#### DATA EXTRACT

*** Block opens ***

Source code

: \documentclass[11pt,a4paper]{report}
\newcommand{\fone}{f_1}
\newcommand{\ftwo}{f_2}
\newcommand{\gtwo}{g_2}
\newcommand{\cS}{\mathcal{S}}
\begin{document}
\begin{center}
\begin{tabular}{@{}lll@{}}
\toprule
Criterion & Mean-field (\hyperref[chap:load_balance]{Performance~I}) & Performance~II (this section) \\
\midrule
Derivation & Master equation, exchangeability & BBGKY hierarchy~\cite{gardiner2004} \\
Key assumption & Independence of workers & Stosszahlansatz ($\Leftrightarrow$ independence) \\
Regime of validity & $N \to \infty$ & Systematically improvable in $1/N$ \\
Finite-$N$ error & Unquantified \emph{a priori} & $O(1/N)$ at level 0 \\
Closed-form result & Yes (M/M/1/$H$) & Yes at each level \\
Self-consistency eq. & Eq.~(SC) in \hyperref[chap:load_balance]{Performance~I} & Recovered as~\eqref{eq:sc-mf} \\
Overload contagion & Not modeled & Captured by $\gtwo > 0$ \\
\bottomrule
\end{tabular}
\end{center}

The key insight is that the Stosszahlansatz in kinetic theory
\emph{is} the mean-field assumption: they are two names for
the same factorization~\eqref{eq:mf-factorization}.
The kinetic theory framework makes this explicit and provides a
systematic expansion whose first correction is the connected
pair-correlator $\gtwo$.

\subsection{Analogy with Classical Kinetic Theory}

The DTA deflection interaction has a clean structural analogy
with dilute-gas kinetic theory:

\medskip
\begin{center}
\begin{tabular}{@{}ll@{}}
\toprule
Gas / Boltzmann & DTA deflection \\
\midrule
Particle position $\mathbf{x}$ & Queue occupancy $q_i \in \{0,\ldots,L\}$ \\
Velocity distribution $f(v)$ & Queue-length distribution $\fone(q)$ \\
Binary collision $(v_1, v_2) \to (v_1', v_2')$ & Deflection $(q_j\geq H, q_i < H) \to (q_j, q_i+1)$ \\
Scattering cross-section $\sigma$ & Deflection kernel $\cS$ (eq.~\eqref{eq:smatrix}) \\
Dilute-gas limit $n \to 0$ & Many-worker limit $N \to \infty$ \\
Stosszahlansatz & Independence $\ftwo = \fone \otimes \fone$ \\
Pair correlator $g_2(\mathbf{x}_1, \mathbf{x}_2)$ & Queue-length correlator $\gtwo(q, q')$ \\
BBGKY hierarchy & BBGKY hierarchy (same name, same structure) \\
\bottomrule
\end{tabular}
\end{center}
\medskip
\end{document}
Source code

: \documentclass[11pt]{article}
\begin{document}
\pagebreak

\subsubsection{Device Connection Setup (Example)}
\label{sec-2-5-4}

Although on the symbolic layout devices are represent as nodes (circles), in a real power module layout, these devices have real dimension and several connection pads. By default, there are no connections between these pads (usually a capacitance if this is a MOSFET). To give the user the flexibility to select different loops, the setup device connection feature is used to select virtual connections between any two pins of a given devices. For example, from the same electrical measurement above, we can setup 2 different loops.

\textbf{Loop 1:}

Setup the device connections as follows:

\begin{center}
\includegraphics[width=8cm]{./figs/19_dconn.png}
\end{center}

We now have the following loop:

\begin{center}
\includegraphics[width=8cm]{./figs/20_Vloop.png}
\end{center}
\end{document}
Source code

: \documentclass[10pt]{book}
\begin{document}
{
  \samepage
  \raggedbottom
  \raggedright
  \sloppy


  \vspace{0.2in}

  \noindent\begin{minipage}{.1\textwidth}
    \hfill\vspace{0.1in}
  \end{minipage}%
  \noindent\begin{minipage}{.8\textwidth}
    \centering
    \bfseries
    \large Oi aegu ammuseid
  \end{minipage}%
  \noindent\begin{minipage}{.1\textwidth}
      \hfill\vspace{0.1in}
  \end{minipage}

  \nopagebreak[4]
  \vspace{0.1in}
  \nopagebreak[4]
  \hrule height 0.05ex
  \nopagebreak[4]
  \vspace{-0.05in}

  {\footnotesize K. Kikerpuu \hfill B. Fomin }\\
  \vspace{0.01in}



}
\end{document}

*** Block closes ***

Copy every line of the data above, beginning with the first and ending with the line that contains "with Classical Kinetic", and give nothing more.

#### ANSWER FOR THIS EXERCISE
Source code

: \documentclass[11pt,a4paper]{report}
\newcommand{\fone}{f_1}
\newcommand{\ftwo}{f_2}
\newcommand{\gtwo}{g_2}
\newcommand{\cS}{\mathcal{S}}
\begin{document}
\begin{center}
\begin{tabular}{@{}lll@{}}
\toprule
Criterion & Mean-field (\hyperref[chap:load_balance]{Performance~I}) & Performance~II (this section) \\
\midrule
Derivation & Master equation, exchangeability & BBGKY hierarchy~\cite{gardiner2004} \\
Key assumption & Independence of workers & Stosszahlansatz ($\Leftrightarrow$ independence) \\
Regime of validity & $N \to \infty$ & Systematically improvable in $1/N$ \\
Finite-$N$ error & Unquantified \emph{a priori} & $O(1/N)$ at level 0 \\
Closed-form result & Yes (M/M/1/$H$) & Yes at each level \\
Self-consistency eq. & Eq.~(SC) in \hyperref[chap:load_balance]{Performance~I} & Recovered as~\eqref{eq:sc-mf} \\
Overload contagion & Not modeled & Captured by $\gtwo > 0$ \\
\bottomrule
\end{tabular}
\end{center}

The key insight is that the Stosszahlansatz in kinetic theory
\emph{is} the mean-field assumption: they are two names for
the same factorization~\eqref{eq:mf-factorization}.
The kinetic theory framework makes this explicit and provides a
systematic expansion whose first correction is the connected
pair-correlator $\gtwo$.

\subsection{Analogy with Classical Kinetic Theory}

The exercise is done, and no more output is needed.